##### Data
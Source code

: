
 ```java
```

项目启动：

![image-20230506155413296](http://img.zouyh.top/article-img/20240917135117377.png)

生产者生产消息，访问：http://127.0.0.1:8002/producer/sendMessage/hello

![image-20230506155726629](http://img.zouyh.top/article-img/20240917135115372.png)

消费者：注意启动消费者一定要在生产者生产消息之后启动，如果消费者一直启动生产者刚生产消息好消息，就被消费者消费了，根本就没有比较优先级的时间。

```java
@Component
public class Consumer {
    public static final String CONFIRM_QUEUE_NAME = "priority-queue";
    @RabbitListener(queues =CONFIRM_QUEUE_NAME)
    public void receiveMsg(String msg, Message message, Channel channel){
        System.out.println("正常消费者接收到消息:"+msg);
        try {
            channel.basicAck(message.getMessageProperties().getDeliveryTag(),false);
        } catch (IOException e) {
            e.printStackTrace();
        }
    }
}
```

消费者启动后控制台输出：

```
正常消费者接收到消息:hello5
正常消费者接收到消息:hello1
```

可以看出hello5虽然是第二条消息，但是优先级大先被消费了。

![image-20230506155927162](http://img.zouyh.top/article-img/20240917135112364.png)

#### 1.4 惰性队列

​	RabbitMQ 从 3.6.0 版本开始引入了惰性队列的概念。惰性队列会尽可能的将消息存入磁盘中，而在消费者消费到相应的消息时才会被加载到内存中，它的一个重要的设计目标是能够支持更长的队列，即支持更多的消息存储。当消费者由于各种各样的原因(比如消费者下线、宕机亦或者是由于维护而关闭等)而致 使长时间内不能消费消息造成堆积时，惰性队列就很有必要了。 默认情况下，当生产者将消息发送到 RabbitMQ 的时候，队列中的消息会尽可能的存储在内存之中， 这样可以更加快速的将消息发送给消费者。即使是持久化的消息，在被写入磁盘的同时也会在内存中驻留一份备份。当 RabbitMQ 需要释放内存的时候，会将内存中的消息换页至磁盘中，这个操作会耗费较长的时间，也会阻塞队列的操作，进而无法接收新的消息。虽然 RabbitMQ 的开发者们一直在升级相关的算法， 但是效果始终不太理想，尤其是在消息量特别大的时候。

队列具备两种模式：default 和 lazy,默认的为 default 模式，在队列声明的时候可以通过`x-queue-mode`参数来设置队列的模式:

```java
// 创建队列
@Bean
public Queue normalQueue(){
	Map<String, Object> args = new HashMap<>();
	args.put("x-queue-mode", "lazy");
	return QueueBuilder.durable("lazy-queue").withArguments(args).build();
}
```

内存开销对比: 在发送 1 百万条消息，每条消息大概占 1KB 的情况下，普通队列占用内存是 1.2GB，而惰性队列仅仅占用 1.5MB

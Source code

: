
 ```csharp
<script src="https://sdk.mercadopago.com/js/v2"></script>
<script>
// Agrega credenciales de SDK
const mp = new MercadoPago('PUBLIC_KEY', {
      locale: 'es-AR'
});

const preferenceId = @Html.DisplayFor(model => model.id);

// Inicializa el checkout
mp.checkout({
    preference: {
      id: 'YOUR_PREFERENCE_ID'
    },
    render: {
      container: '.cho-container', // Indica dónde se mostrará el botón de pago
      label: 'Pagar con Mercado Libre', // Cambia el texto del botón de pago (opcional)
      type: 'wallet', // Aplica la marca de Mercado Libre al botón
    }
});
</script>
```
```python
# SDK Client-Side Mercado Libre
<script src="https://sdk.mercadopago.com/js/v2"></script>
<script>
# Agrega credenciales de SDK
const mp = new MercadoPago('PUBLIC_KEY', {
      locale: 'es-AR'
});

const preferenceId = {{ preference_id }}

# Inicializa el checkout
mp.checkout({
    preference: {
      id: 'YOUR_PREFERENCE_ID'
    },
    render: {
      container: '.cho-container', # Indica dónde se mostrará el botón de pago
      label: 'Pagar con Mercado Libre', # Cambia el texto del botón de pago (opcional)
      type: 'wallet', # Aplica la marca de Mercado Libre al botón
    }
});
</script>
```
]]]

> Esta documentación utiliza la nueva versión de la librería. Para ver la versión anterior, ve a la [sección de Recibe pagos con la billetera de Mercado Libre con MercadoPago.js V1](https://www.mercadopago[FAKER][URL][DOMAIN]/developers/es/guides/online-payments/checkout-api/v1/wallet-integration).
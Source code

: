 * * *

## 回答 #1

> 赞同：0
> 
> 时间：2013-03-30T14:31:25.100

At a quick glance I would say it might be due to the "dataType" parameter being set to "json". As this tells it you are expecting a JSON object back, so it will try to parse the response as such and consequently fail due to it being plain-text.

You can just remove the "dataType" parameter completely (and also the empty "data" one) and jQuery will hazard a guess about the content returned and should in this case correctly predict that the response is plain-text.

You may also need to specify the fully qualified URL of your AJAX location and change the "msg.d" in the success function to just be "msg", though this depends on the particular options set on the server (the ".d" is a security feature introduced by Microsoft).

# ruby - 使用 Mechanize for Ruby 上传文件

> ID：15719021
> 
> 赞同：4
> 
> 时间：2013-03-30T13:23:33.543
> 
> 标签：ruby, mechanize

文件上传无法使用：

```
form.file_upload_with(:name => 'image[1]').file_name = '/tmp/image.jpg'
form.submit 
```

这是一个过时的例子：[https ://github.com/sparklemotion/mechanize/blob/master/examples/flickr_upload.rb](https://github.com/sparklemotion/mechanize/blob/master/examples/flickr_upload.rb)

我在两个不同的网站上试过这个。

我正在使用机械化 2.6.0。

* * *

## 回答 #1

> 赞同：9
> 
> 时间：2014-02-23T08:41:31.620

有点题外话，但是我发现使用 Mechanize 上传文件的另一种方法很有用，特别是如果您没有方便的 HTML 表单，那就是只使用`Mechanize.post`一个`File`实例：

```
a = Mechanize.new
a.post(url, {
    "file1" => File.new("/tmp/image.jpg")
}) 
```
##########
Task
Retype the records above in full, with no differences.

Your response
Source code

:
 ```java
```

项目启动：

![image-20230506155413296](http://img.zouyh.top/article-img/20240917135117377.png)

生产者生产消息，访问：http://127.0.0.1:8002/producer/sendMessage/hello

![image-20230506155726629](http://img.zouyh.top/article-img/20240917135115372.png)

消费者：注意启动消费者一定要在生产者生产消息之后启动，如果消费者一直启动生产者刚生产消息好消息，就被消费者消费了，根本就没有比较优先级的时间。

```java
@Component
public class Consumer {
    public static final String CONFIRM_QUEUE_NAME = "priority-queue";
    @RabbitListener(queues =CONFIRM_QUEUE_NAME)
    public void receiveMsg(String msg, Message message, Channel channel){
        System.out.println("正常消费者接收到消息:"+msg);
        try {
            channel.basicAck(message.getMessageProperties().getDeliveryTag(),false);
        } catch (IOException e) {
            e.printStackTrace();
        }
    }
}
```

消费者启动后控制台输出：

```
正常消费者接收到消息:hello5
正常消费者接收到消息:hello1
```

可以看出hello5虽然是第二条消息，但是优先级大先被消费了。

![image-20230506155927162](http://img.zouyh.top/article-img/20240917135112364.png)

#### 1.4 惰性队列

​	RabbitMQ 从 3.6.0 版本开始引入了惰性队列的概念。惰性队列会尽可能的将消息存入磁盘中，而在消费者消费到相应的消息时才会被加载到内存中，它的一个重要的设计目标是能够支持更长的队列，即支持更多的消息存储。当消费者由于各种各样的原因(比如消费者下线、宕机亦或者是由于维护而关闭等)而致 使长时间内不能消费消息造成堆积时，惰性队列就很有必要了。 默认情况下，当生产者将消息发送到 RabbitMQ 的时候，队列中的消息会尽可能的存储在内存之中， 这样可以更加快速的将消息发送给消费者。即使是持久化的消息，在被写入磁盘的同时也会在内存中驻留一份备份。当 RabbitMQ 需要释放内存的时候，会将内存中的消息换页至磁盘中，这个操作会耗费较长的时间，也会阻塞队列的操作，进而无法接收新的消息。虽然 RabbitMQ 的开发者们一直在升级相关的算法， 但是效果始终不太理想，尤其是在消息量特别大的时候。

队列具备两种模式：default 和 lazy,默认的为 default 模式，在队列声明的时候可以通过`x-queue-mode`参数来设置队列的模式:

```java
// 创建队列
@Bean
public Queue normalQueue(){
	Map<String, Object> args = new HashMap<>();
	args.put("x-queue-mode", "lazy");
	return QueueBuilder.durable("lazy-queue").withArguments(args).build();
}
```

内存开销对比: 在发送 1 百万条消息，每条消息大概占 1KB 的情况下，普通队列占用内存是 1.2GB，而惰性队列仅仅占用 1.5MB

Source code

:
 ```csharp
<script src="https://sdk.mercadopago.com/js/v2"></script>
<script>
// Agrega credenciales de SDK
const mp = new MercadoPago('PUBLIC_KEY', {
      locale: 'es-AR'
});

const preferenceId = @Html.DisplayFor(model => model.id);

// Inicializa el checkout
mp.checkout({
    preference: {
      id: 'YOUR_PREFERENCE_ID'
    },
    render: {
      container: '.cho-container', // Indica dónde se mostrará el botón de pago
      label: 'Pagar con Mercado Libre', // Cambia el texto del botón de pago (opcional)
      type: 'wallet', // Aplica la marca de Mercado Libre al botón
    }
});
</script>
```
```python
# SDK Client-Side Mercado Libre
<script src="https://sdk.mercadopago.com/js/v2"></script>
<script>
# Agrega credenciales de SDK
const mp = new MercadoPago('PUBLIC_KEY', {
      locale: 'es-AR'
});

const preferenceId = {{ preference_id }}

# Inicializa el checkout
mp.checkout({
    preference: {
      id: 'YOUR_PREFERENCE_ID'
    },
    render: {
      container: '.cho-container', # Indica dónde se mostrará el botón de pago
      label: 'Pagar con Mercado Libre', # Cambia el texto del botón de pago (opcional)
      type: 'wallet', # Aplica la marca de Mercado Libre al botón
    }
});
</script>
```
]]]

> Esta documentación utiliza la nueva versión de la librería. Para ver la versión anterior, ve a la [sección de Recibe pagos con la billetera de Mercado Libre con MercadoPago.js V1](https://www.mercadopago[FAKER][URL][DOMAIN]/developers/es/guides/online-payments/checkout-api/v1/wallet-integration).
Source code

: * * *

## 回答 #1

> 赞同：0
> 
> 时间：2013-03-30T14:31:25.100

At a quick glance I would say it might be due to the "dataType" parameter being set to "json". As this tells it you are expecting a JSON object back, so it will try to parse the response as such and consequently fail due to it being plain-text.

You can just remove the "dataType" parameter completely (and also the empty "data" one) and jQuery will hazard a guess about the content returned and should in this case correctly predict that the response is plain-text.

You may also need to specify the fully qualified URL of your AJAX location and change the "msg.d" in the success function to just be "msg", though this depends on the particular options set on the server (the ".d" is a security feature introduced by Microsoft).

# ruby - 使用 Mechanize for Ruby 上传文件

> ID：15719021
> 
> 赞同：4
> 
> 时间：2013-03-30T13:23:33.543
> 
> 标签：ruby, mechanize

文件上传无法使用：

```
form.file_upload_with(:name => 'image[1]').file_name = '/tmp/image.jpg'
form.submit 
```

这是一个过时的例子：[https ://github.com/sparklemotion/mechanize/blob/master/examples/flickr_upload.rb](https://github.com/sparklemotion/mechanize/blob/master/examples/flickr_upload.rb)

我在两个不同的网站上试过这个。

我正在使用机械化 2.6.0。

* * *

## 回答 #1

> 赞同：9
> 
> 时间：2014-02-23T08:41:31.620

有点题外话，但是我发现使用 Mechanize 上传文件的另一种方法很有用，特别是如果您没有方便的 HTML 表单，那就是只使用`Mechanize.post`一个`File`实例：

```
a = Mechanize.new
a.post(url, {
    "file1" => File.new("/tmp/image.jpg")
}) 
```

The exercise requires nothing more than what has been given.